La Cour d’appel vient aussi corriger une incongruité causée par le juge de la Cour supérieure, qui avait littéralement créé deux régimes dans le système scolaire en concédant au réseau anglophone le privilège d’être exempté de la loi 21 sur la base d’un article de la charte canadienne qui protège l’éducation dans la langue de la minorité. Les juges estiment que la portée de cet article a été mal interprétée, et ils cassent l’exemption dont bénéficiaient les commissions scolaires anglophones pour recruter des enseignants exhibant des signes religieux.
Le Devoir maintient que la Loi sur la laïcité de l’État montre une incohérence en soumettant les enseignants à ses préceptes — les éducatrices des services de garde, sises à la porte d’à côté, n’y sont pas soumises —, mais il était intenable que deux régimes distincts cohabitent sur la base d’une différence linguistique.
François Legault jubile. Il évoque à raison une « belle victoire pour la nation québécoise ». Il promet sans détour de continuer à recourir de manière préventive à cette disposition de dérogation si c’est un moyen de faire reconnaître par le Canada la légitimité de ses choix — nous souscrivons totalement à cette intention. « Je vais toujours me battre pour qu’on fasse nous-mêmes nos propres choix », avance le premier ministre.

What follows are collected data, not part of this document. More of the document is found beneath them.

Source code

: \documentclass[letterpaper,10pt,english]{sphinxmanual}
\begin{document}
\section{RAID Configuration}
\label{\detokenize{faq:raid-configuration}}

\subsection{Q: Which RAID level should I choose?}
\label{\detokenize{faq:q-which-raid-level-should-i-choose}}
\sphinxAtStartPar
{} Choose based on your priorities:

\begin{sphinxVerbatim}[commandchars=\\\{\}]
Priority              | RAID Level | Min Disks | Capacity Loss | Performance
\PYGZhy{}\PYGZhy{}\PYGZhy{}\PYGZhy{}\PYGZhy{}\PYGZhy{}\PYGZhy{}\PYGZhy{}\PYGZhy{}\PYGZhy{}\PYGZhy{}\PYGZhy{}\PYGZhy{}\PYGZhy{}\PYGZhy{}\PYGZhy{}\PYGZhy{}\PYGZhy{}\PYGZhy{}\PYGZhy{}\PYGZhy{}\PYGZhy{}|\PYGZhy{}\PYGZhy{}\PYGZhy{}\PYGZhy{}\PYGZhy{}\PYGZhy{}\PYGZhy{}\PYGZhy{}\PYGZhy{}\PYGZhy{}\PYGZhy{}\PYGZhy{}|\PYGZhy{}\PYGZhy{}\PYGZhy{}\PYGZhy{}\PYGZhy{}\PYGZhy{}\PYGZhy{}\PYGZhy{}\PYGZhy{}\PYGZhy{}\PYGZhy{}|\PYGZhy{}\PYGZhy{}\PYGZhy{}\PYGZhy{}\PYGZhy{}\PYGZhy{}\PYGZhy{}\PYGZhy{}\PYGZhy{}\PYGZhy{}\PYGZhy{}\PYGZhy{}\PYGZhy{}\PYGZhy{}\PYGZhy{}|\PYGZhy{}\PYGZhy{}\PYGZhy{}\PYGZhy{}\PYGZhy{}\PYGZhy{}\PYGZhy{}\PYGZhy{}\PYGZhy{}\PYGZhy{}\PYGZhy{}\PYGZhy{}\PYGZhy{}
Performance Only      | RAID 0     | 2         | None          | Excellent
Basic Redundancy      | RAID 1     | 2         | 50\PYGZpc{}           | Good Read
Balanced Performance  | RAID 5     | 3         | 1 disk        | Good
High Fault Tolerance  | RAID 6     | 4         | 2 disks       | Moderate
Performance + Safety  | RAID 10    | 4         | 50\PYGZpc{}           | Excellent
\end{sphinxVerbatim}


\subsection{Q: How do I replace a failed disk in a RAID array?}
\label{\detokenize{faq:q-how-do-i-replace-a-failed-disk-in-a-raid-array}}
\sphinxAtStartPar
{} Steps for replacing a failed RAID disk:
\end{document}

Cette affirmation de la souveraineté parlementaire, confirmée par la Cour d’appel, conforte la Coalition avenir Québec et sa base dans une posture autonomiste qui permet une affirmation nationale forte au sein de la fédération. C’est un positionnement qui ne garantit toutefois en rien le chemin de la facilité, bien au contraire. Le Québec, qui a déjà maille à partir avec Ottawa dans nombre de dossiers où l’on tente d’effeuiller ses compétences, doit être prêt à combattre pour défendre son statut distinct.
À voir l’assurance avec laquelle Ottawa promet de pourfendre le Québec jusqu’en Cour suprême, on comprend combien il est justifié de vouloir livrer bataille, toujours et encore.